(Stored items)
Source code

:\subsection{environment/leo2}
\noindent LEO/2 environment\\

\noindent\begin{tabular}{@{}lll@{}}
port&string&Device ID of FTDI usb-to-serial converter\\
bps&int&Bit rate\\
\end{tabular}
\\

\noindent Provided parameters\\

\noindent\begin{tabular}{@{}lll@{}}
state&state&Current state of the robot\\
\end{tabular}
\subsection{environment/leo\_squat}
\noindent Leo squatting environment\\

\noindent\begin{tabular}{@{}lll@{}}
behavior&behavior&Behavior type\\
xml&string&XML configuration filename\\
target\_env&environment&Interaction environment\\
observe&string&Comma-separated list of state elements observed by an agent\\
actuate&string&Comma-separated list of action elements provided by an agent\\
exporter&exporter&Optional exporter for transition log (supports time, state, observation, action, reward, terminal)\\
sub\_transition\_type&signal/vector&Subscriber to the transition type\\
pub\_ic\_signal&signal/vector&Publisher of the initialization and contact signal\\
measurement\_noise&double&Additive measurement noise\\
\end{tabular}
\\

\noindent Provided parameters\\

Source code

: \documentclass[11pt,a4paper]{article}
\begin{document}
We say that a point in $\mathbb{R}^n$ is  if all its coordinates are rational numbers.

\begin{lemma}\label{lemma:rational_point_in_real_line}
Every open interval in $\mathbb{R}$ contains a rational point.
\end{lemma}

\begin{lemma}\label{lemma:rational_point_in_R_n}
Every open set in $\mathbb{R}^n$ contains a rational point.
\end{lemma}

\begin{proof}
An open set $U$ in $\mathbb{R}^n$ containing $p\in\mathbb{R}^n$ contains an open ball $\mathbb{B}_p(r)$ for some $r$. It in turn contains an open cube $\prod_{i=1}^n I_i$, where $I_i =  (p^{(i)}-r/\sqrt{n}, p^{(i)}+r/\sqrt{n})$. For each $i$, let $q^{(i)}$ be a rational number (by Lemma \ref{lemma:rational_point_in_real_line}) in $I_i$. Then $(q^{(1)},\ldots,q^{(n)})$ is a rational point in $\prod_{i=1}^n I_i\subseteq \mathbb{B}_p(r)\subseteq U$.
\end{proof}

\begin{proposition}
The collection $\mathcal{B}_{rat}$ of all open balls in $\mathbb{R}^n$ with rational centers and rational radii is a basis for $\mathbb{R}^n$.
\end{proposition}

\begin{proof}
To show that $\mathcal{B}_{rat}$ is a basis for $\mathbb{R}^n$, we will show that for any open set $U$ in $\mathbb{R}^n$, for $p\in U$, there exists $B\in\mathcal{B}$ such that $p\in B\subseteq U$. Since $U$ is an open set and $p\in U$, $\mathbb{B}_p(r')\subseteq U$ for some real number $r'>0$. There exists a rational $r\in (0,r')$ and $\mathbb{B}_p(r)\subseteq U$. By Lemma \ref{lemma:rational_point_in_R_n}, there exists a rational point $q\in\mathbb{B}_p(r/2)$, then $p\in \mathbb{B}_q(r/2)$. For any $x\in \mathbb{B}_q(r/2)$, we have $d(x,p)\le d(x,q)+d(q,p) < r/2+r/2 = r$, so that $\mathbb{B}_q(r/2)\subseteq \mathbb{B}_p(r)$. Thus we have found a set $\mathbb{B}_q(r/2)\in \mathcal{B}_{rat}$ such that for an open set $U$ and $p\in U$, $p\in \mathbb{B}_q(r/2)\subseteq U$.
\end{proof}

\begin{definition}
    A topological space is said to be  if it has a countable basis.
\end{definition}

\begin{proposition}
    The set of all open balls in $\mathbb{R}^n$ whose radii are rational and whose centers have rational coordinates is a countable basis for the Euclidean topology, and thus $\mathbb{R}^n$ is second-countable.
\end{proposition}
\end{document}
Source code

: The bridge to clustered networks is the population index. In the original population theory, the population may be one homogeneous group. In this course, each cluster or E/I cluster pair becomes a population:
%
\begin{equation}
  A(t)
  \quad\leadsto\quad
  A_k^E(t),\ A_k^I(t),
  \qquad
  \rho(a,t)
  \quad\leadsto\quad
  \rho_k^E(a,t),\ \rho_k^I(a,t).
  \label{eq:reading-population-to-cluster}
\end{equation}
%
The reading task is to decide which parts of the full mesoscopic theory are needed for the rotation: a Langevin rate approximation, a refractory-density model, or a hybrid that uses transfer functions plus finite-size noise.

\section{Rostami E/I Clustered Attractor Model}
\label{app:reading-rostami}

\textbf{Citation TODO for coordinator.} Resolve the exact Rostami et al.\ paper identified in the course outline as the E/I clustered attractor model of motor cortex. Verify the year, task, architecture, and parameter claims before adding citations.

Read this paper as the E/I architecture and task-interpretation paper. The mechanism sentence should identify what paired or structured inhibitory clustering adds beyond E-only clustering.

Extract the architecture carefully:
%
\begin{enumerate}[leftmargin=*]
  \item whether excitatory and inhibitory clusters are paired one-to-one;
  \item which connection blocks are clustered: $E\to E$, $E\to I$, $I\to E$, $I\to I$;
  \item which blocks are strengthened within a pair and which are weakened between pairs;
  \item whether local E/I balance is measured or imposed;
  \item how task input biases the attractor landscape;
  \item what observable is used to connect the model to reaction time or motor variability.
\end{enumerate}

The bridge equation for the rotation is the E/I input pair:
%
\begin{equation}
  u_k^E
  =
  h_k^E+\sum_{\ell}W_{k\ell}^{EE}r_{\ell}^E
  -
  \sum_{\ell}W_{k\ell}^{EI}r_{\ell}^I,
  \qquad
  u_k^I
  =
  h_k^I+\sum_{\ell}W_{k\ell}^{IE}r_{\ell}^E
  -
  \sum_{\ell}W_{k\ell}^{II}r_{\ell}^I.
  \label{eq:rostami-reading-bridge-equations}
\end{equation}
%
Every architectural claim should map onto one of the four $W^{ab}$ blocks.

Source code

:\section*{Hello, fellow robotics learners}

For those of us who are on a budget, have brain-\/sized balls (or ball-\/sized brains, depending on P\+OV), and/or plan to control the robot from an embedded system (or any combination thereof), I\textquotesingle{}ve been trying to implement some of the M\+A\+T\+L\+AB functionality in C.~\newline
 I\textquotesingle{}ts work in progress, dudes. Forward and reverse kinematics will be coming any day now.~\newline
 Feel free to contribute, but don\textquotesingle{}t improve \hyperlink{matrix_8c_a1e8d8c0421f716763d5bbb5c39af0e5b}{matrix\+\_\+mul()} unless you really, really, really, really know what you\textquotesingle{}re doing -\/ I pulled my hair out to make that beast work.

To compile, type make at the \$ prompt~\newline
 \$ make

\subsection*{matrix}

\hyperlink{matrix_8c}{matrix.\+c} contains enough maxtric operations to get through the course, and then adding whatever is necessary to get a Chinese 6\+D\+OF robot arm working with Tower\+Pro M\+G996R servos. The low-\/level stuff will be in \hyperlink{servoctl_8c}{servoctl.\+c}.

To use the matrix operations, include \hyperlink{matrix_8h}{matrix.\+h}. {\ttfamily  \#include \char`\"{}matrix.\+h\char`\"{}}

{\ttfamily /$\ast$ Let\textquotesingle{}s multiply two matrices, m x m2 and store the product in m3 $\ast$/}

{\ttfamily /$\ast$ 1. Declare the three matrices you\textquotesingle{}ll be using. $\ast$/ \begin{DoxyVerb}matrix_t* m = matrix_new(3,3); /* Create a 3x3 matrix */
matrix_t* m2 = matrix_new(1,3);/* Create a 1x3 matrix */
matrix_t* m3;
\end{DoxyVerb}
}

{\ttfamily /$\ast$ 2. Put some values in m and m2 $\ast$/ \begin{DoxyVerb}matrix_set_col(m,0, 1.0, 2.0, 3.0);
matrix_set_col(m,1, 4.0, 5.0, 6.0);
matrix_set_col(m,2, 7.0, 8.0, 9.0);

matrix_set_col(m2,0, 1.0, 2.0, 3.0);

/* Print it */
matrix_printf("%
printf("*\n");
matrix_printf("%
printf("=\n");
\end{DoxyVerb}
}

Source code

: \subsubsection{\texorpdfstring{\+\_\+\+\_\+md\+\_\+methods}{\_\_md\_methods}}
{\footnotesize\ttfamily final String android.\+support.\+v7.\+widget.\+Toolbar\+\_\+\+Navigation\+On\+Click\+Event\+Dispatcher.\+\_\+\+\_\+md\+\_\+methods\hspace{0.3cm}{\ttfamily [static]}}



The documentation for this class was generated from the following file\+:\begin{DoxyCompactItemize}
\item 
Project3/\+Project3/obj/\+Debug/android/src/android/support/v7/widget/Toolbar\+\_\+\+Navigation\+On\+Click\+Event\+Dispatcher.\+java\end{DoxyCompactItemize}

## [Problem statement]
Return the lines above precisely as they appear, beginning at the first line and ending at the line with "exporter&exporter&Optional exporter for", and nothing after it.

## [Answer for the task]
Source code

:\subsection{environment/leo2}
\noindent LEO/2 environment\\

\noindent\begin{tabular}{@{}lll@{}}
port&string&Device ID of FTDI usb-to-serial converter\\
bps&int&Bit rate\\
\end{tabular}
\\

\noindent Provided parameters\\

\noindent\begin{tabular}{@{}lll@{}}
state&state&Current state of the robot\\
\end{tabular}
\subsection{environment/leo\_squat}
\noindent Leo squatting environment\\

\noindent\begin{tabular}{@{}lll@{}}
behavior&behavior&Behavior type\\
xml&string&XML configuration filename\\
target\_env&environment&Interaction environment\\
observe&string&Comma-separated list of state elements observed by an agent\\
actuate&string&Comma-separated list of action elements provided by an agent\\
exporter&exporter&Optional exporter for transition log (supports time, state, observation, action, reward, terminal)\\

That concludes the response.